In der Salsa-Metropole Cali wurden am Sonntag mindestens acht Indigene durch Schüsse verletzt, als Hunderte Ureinwohner zu den Protesten kamen, wie der Sender «RCN Radio» unter Berufung auf die nationale Ombudsstelle berichtete.

Die Vertreterin der UN-Hochkommissarin für Menschenrechte in dem südamerikanischen Land, Juliette de Rivero, verurteilte die Angriffe und drückte grosse Besorgnis aus. «Wir rufen alle zur Ruhe auf, besonders in Cali. Die Garantie der Menschenrechte wird durch Dialog und Gewaltlosigkeit erreicht. Wir mahnen: keine Gewalt mehr, keine Gewalt mehr», schrieb Rivero auf Twitter.

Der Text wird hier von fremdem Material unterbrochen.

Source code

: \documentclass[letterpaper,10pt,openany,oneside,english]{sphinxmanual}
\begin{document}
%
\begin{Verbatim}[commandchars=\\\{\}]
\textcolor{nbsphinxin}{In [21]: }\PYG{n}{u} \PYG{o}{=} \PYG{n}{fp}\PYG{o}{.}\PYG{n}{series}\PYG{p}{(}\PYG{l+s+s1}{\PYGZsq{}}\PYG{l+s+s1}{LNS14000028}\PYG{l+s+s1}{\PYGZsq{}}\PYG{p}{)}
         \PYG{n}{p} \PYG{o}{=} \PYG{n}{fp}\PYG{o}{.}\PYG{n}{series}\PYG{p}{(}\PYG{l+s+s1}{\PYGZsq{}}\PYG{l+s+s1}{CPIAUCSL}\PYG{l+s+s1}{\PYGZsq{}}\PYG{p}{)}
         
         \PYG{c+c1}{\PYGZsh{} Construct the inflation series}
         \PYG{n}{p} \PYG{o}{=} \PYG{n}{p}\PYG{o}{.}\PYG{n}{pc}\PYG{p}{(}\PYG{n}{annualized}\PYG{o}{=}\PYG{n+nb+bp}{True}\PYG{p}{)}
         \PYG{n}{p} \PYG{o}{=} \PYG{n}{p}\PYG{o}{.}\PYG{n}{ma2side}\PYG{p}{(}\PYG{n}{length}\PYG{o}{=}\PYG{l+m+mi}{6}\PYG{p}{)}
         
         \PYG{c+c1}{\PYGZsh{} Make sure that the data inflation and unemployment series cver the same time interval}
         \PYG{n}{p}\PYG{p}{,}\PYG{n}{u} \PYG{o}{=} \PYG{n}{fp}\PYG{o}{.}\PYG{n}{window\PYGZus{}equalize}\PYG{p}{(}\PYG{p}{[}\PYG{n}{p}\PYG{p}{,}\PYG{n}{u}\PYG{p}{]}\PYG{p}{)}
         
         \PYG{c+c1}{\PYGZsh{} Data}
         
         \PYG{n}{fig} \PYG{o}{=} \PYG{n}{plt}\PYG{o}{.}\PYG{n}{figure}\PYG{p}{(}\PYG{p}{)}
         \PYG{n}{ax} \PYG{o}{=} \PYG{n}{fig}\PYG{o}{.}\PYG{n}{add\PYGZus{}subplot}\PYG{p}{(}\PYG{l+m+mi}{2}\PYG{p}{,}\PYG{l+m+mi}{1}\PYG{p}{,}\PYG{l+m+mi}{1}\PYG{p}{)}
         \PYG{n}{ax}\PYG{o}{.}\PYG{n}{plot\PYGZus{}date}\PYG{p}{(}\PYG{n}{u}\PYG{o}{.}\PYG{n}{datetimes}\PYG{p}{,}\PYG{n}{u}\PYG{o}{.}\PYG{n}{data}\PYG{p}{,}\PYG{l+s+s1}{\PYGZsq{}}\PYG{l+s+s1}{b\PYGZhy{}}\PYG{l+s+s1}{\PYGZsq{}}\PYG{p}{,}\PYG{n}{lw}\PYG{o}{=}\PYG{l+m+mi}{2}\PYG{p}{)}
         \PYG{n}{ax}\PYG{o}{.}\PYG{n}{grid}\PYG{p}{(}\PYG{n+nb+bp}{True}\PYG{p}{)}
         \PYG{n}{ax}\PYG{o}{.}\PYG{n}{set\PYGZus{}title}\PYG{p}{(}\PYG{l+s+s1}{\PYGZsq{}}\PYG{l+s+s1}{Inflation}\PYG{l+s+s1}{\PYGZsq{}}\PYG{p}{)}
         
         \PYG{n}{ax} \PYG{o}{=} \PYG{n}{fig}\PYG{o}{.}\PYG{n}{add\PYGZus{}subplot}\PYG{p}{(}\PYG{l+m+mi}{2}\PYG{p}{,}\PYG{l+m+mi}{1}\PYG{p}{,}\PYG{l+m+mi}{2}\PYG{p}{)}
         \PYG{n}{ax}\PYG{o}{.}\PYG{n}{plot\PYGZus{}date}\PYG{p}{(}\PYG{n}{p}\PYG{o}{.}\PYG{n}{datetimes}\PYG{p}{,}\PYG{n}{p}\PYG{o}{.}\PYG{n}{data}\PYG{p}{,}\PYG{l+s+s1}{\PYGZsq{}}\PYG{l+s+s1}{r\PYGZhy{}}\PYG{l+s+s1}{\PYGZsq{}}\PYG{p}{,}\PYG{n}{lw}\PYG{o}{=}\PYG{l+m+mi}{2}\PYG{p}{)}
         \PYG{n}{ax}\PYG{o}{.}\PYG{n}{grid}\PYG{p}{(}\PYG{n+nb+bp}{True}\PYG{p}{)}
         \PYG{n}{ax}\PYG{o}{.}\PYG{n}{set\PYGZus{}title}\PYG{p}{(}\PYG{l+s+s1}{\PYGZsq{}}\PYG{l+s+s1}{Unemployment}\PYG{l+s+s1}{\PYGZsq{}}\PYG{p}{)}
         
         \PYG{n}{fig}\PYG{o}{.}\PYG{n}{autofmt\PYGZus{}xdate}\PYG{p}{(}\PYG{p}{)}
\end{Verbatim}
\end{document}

Präsident Duque führt seit einigen Tagen Gespräche mit der Opposition, Gouverneuren und Jugendlichen. Ein Treffen mit dem Nationalen Streikkomitee für diesen Montag bestätigte Arbeitsminister Ángel Custodia Cabrera in einem Video auf Twitter.

Nach Cali wollte Duque nicht reisen. In der Praxis scheint er bisher vor allem seinem politischen Ziehvater Álvaro Urive gefolgt zu sein, der auf Twitter schrieb: «Das Recht der Kolumbianer, ohne Blockaden und ohne Gewalt zu leben, ist nicht verhandelbar, es gibt nur ein Wort: Autorität.»

Kolumbien ist mit rund 50 Millionen Einwohnern nach Brasilien das zweitbevölkerungsreichste Land sowie der wichtigste Verbündete der USA in Südamerika. Mehr als 50 Jahre herrschte ein Bürgerkrieg, 220 000 Menschen kamen ums Leben, Millionen wurden vertrieben. 2016 schloss die kolumbianische Regierung einen Friedensvertrag mit der Farc-Guerilla, die Wirtschaft erlebte einen Aufschwung, der Tourismus, auch aus Deutschland, boomte. Doch der Frieden ist brüchig, die exzessive Polizeigewalt ein Rückschlag.